J’ai eu l’occasion de rencontrer bien des lépreux à travers mon ministère dans différentes paroisses. Non pas des lépreux comme celui de l’évangile, mais des personnes portant une grande douleur sans être accueillies, ou se voyant comme des lépreux aux yeux du monde, ou encore lépreux aux yeux de personnes convaincues de posséder la vérité. Et c’est ainsi que des lépreux se tiennent parmi nous, avec leurs souffrances et leur expérience de rejet. Que ferait Jésus à notre place? C’est toujours ce qui doit nous animer en tant que chrétiens et chrétiennes, d’où le but de cette réflexion que je vous propose ce matin.

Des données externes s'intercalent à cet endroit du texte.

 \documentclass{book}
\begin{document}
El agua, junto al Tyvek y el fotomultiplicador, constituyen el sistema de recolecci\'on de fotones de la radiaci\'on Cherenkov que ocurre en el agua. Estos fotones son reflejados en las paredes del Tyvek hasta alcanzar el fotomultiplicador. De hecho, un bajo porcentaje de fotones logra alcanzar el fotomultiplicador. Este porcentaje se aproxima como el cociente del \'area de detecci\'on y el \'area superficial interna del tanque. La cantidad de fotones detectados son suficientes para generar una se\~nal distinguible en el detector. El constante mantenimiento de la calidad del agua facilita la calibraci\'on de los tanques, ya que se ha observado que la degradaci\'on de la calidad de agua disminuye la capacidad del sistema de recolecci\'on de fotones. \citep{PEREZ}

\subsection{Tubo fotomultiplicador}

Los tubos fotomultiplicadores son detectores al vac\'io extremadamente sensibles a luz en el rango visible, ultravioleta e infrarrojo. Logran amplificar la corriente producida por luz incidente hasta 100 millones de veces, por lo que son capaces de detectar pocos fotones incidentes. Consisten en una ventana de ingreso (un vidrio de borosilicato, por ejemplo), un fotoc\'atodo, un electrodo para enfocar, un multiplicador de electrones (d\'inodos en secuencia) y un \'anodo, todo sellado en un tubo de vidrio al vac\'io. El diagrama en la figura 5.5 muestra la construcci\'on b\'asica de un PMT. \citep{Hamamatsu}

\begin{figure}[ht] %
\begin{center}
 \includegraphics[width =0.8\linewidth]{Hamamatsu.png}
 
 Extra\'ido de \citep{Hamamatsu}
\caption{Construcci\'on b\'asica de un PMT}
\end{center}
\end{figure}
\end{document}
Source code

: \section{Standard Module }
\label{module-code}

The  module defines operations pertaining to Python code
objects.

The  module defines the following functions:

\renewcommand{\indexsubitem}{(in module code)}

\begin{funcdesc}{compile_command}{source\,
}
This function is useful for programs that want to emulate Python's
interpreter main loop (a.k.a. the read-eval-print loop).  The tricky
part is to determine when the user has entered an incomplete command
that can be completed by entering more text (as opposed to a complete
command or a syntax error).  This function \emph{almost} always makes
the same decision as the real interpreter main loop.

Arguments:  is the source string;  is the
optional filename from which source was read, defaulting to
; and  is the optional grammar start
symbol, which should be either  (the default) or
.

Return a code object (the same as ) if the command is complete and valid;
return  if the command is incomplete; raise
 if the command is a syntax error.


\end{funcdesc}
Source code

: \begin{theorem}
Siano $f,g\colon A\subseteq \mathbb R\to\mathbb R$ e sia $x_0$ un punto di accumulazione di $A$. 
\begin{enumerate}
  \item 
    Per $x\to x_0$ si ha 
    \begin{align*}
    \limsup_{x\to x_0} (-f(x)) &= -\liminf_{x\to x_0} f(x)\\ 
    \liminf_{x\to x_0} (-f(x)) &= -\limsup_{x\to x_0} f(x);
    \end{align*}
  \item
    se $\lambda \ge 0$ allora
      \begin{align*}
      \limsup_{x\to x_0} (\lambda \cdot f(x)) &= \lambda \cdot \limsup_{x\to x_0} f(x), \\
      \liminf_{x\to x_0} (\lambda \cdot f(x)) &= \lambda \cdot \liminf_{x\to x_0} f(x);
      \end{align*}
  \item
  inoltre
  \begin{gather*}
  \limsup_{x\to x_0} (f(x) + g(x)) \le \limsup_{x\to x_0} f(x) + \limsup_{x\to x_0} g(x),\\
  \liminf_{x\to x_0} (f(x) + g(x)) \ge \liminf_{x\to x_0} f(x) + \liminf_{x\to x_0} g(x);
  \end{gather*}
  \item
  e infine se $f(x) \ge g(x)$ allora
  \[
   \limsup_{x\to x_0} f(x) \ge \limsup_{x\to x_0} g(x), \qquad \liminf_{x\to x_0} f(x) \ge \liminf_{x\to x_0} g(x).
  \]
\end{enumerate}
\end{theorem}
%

Ainsi, je pense à ce couple homosexuel se voyant imposer de célébrer des funérailles catholiques par la mère défunte de l’un des deux. Ils voulaient respecter ses dernières volontés, mais ne voyaient pas comment une église pourrait les accueillir. Leur souffrance et leur sentiment de rejet étaient bien réels et ils se présentaient à l’église comme en territoire ennemi, ne sachant trop s’ils seraient accueillis. Les funérailles ont quand même pu être célébrées avec beaucoup de respect et d’émotion, mais grâce à la qualité de l’accueil du personnel de la paroisse.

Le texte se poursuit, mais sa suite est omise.